Can a Call Center Be a Showcase for Enlightened Design?

Image: Courtesy Jeremy Bittermann
In 2014, when San Francisco–based Airbnb decided to set up a new customer service center in Portland, the company hired Bora Architects (formerly Boora) to design a space in Old Town. The “CX Hub” became one of the first of a wave of enviable tech offices in town. Bora’s Michael Tingley tells us how his firm reinvented the call center.
What’s different about this office from other projects you’ve worked on?
Airbnb was really intentional about creating an environment to not feel like a call center. So one of the first things was to not consider it a place where you sat at a desk and put partitions around you, creating the awful environment from the Dilbert cartoons. In some respects, this environment feels like the antithesis of an office.
How did you cut down on ambient noise?
It’s a challenge with phone calls because people don’t hear their own voices, so they tend to speak louder. And then everybody in the environment is speaking loud to make sure they’re heard. Airbnb has advanced headset technology with a masking system in the microphone that helps cut out noise coming in from the periphery. And it also projects your own voice through your headphones, so you’re less likely to raise your voice.
Did the space itself help with that, too?
We were basically looking for materials that will absorb sound. In an office environment, the two best surfaces to do that are the ceiling and the floor. In big, open environments, the walls are not very effective. So we installed cotton padding in the ceiling and walls. The floor was all hardwood, and Airbnb wanted to keep that, so we put in area rugs, and also a whole series of nooks that are felt lined.
This space uses an open floor plan sprinkled with different nooks and crannies modeled after actual Airbnb properties. How does that help?
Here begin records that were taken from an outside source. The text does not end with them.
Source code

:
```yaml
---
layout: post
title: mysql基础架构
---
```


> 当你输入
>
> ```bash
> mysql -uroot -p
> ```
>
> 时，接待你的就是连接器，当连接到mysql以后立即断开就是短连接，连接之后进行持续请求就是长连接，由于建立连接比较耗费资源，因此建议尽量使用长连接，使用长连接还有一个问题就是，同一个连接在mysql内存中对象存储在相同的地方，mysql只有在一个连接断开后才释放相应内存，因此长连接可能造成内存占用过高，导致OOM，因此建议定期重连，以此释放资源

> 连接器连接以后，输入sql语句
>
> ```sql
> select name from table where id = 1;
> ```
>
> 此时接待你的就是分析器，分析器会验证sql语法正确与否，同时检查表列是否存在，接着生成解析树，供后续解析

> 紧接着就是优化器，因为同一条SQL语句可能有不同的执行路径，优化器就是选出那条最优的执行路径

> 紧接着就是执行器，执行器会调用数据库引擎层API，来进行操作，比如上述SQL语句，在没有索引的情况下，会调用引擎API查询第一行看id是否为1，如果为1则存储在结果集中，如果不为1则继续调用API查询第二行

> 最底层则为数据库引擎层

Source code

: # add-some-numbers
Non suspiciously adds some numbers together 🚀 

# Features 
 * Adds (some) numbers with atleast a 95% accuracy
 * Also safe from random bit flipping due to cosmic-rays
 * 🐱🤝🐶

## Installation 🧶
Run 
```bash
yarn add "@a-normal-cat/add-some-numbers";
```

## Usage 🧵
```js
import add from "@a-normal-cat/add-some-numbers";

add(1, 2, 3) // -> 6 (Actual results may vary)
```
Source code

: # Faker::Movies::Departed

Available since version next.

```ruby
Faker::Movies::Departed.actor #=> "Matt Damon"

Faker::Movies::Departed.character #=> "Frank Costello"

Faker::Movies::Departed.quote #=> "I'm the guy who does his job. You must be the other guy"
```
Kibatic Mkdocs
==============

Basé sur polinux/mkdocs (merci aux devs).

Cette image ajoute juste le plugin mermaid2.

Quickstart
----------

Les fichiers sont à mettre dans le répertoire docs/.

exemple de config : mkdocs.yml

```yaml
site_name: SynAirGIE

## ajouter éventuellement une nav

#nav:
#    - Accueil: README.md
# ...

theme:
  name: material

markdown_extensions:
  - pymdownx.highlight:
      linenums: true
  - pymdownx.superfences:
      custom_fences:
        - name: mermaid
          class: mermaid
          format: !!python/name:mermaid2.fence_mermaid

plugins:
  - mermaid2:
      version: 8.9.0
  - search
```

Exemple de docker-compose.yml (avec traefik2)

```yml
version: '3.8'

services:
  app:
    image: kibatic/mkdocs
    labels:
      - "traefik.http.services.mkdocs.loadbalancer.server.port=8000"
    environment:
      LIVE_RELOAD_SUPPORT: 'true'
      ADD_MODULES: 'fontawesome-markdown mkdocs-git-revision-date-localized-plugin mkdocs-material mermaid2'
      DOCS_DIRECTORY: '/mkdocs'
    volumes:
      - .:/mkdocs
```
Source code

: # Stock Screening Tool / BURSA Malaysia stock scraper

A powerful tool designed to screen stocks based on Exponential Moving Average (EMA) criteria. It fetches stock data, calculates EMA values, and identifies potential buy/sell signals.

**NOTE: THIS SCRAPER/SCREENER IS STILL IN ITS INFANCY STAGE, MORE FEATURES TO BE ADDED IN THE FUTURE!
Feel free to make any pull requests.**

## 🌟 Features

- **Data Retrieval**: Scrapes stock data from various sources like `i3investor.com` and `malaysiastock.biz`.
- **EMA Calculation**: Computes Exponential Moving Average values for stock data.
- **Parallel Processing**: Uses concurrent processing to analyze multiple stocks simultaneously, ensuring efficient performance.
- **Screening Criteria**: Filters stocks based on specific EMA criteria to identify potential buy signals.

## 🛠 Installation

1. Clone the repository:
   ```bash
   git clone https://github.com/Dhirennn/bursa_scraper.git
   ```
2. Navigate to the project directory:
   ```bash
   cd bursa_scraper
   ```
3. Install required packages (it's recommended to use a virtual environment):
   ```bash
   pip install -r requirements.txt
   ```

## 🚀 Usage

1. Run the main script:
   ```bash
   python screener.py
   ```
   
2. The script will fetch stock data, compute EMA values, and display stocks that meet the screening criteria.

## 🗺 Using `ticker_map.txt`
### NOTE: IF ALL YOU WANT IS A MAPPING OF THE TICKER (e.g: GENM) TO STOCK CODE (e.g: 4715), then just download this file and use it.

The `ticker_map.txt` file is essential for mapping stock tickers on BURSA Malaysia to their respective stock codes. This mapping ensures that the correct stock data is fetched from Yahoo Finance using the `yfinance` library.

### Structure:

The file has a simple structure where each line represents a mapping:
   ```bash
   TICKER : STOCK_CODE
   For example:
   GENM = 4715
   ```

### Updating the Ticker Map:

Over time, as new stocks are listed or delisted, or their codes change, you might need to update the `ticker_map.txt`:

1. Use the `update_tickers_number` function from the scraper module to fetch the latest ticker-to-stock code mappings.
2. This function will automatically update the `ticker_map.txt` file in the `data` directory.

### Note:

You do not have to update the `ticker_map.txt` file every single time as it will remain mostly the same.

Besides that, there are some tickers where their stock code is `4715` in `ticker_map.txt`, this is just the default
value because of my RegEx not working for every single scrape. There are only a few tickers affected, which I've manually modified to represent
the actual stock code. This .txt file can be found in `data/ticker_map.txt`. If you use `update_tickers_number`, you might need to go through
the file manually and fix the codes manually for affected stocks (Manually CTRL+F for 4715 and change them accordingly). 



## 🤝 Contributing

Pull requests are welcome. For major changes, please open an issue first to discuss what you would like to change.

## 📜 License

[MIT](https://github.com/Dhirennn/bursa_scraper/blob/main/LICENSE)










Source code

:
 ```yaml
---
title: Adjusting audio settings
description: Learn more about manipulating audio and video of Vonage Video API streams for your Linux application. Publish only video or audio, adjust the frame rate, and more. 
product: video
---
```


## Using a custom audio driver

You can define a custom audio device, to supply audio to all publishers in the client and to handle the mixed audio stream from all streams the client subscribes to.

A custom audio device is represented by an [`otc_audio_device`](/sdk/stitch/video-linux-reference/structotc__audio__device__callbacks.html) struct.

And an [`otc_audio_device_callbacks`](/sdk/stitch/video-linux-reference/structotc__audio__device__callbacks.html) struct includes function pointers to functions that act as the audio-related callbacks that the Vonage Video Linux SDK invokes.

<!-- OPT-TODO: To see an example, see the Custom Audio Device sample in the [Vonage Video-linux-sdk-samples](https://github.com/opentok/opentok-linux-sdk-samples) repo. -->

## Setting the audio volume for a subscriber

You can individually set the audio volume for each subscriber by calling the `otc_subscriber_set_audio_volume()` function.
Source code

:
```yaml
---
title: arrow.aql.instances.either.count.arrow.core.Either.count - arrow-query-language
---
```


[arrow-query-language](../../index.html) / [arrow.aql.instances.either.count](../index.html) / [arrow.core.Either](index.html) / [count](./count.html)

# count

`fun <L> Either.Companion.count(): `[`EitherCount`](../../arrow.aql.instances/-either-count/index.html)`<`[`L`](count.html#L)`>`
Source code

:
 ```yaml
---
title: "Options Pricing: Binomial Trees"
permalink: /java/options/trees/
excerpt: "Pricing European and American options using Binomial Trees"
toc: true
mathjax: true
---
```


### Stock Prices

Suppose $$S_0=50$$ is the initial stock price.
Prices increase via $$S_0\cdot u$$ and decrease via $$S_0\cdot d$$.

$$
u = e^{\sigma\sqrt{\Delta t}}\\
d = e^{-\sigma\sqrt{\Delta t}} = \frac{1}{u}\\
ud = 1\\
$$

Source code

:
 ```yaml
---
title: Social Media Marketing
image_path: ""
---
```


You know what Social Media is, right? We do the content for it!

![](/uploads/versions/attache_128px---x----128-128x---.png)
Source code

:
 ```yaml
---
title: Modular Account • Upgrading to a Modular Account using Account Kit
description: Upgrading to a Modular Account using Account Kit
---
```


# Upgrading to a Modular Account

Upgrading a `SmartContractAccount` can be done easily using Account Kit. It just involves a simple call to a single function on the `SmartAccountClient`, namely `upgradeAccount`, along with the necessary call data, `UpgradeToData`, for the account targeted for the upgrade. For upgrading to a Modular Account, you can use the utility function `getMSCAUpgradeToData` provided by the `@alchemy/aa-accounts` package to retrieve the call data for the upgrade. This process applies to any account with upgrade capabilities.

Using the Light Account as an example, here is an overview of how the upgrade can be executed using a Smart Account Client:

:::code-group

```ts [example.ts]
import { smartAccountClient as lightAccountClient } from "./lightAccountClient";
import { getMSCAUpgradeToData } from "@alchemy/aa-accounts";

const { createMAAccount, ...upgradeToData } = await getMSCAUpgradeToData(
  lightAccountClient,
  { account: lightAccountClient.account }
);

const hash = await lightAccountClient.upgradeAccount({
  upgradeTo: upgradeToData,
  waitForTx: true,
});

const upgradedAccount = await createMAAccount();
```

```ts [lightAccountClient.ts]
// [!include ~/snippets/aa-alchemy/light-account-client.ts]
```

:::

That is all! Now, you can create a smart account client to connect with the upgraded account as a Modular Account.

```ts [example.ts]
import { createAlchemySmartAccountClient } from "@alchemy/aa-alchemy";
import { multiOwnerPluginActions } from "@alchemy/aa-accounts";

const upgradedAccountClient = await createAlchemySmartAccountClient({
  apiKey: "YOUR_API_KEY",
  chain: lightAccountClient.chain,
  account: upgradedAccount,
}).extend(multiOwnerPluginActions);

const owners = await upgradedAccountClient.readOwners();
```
Creating a variety of settings and giving people choice is becoming a pretty consistent thing in office environments. The fact that so many people work on laptops, it gives people the flexibility to find a space to suit their mood or where they can interact with other people spontaneously. I would characterize it as part of the “Starbucks phenomenon.” You see people at coffee shops all the time, working away at something alone, but they want an environment where they’ve got other people around them and it feels relaxed.